Warren Ellis „Guma Niny Simone”
Tłumaczenie: Robert Sudół
Wydawnictwo: Czarna Owca
Liczba stron: 208

Opis: Niezwykła historia o niezwykłych ludziach, którą… skleiła guma do ŻYCIA. 1 lipca 1999 roku legendarna artystka Nina Simone dała wyjątkowy koncert w Wielkiej Brytanii, który okazał się jednym z ostatnich w jej karierze. Po zakończeniu występu australijski muzyk Warren Ellis zakradł się na scenę i zabrał gumę do żucia, którą Simone zostawiła na fortepianie. Zawinął ją w jej sceniczny ręcznik i włożył do foliowej torby. I tak guma do żucia, która zapewne kilka minut później trafiłaby do śmietnika, stała się dla Ellisa świętym totemem, muzą inspirującą jego twórczość przez następne dwadzieścia lat.
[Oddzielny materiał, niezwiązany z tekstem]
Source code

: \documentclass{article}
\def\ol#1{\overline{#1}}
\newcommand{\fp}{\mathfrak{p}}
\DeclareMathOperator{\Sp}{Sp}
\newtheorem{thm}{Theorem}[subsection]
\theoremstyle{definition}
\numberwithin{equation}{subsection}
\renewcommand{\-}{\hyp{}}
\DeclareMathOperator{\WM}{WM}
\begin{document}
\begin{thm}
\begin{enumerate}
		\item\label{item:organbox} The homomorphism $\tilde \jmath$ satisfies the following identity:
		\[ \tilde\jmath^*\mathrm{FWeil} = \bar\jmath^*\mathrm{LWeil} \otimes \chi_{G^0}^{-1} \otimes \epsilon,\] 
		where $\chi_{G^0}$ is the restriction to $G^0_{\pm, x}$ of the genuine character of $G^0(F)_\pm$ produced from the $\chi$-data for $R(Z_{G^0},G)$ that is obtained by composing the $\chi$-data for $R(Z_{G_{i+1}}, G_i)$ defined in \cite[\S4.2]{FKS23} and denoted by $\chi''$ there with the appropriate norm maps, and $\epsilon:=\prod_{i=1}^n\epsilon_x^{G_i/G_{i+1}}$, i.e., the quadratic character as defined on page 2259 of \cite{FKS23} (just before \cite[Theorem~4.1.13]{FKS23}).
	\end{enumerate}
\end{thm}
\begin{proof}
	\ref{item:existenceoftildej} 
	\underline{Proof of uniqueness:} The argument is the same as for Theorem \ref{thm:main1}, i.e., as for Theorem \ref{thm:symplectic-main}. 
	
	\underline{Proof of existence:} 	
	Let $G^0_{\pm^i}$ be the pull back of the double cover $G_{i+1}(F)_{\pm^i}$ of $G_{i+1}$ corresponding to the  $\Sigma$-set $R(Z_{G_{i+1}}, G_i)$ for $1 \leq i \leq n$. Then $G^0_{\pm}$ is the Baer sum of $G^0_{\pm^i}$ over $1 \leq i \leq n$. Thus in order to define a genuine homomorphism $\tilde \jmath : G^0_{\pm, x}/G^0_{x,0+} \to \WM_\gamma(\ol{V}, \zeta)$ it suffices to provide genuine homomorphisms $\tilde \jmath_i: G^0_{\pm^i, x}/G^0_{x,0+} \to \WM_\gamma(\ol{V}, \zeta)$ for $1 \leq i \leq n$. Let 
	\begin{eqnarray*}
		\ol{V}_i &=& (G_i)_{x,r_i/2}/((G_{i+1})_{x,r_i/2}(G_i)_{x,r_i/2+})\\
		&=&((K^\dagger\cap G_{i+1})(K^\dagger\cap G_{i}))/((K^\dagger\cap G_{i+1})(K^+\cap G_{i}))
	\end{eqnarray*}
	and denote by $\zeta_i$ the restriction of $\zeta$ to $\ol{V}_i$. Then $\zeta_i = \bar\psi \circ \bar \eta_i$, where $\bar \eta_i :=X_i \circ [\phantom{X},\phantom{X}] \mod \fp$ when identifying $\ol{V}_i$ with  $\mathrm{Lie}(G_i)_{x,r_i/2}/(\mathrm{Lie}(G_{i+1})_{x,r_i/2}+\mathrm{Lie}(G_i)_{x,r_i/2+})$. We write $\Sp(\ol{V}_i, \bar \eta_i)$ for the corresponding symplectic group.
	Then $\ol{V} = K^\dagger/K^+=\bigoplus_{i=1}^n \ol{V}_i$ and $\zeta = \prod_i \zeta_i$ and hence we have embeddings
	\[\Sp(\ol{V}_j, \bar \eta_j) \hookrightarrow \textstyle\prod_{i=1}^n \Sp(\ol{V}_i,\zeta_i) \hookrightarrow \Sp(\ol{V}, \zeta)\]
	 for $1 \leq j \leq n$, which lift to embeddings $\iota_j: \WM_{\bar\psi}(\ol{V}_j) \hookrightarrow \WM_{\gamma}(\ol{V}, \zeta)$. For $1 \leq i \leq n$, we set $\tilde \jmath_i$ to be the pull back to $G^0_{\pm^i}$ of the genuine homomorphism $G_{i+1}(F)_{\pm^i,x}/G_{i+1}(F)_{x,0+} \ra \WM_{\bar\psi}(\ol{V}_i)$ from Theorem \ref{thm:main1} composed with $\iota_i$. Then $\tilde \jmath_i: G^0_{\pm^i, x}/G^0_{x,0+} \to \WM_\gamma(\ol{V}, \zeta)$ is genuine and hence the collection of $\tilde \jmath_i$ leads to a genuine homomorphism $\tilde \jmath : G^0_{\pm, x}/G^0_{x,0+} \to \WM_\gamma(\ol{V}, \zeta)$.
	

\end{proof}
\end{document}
W 2019 roku Nick Cave organizował w Kopenhadze wystawę zatytułowaną „Stranger Than Kindness”. Spytał Ellisa, swojego kolegę z zespołu i przyjaciela, czy chciałby włączyć coś do wystawy. Wspólnie zdecydowali, że pokażą światu gumę do żucia Niny Simone – w szklanej gablocie, niczym świętą relikwię. Obawiając się, że guma może zostać uszkodzona lub zgubiona, Ellis kazał odlać ją ze srebra i złota. Nie wiedział, że decyzja ta uruchomi łańcuch wydarzeń, przenosząc go z powrotem do przeszłości i jego relacji z rozmaitymi znalezionymi przedmiotami.
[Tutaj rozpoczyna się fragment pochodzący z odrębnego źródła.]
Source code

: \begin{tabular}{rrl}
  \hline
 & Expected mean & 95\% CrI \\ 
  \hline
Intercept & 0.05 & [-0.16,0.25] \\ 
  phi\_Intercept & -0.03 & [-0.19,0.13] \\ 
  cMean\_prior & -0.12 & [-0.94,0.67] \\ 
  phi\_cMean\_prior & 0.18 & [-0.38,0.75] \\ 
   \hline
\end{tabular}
„Guma Niny Simone” to nie tylko zwykła guma DO ŻUCIA; to guma DO ŻYCIA, hołd dla procesu artystycznego, przyjaźni, ludzkiego porozumienia i miłości. To historia o tym, jak pozornie nieistotne i ulotne rzeczy mogą przyczynić się do powstawania pięknych relacji między ludźmi i wspaniałych dzieł.

I tak oto guma Niny Simone wykroczyła poza swoje pierwotne przeznaczenie, aby stać się potężnym symbolem pulsującym żywą kreatywnością, głębokim sensem i magią artystycznych więzi.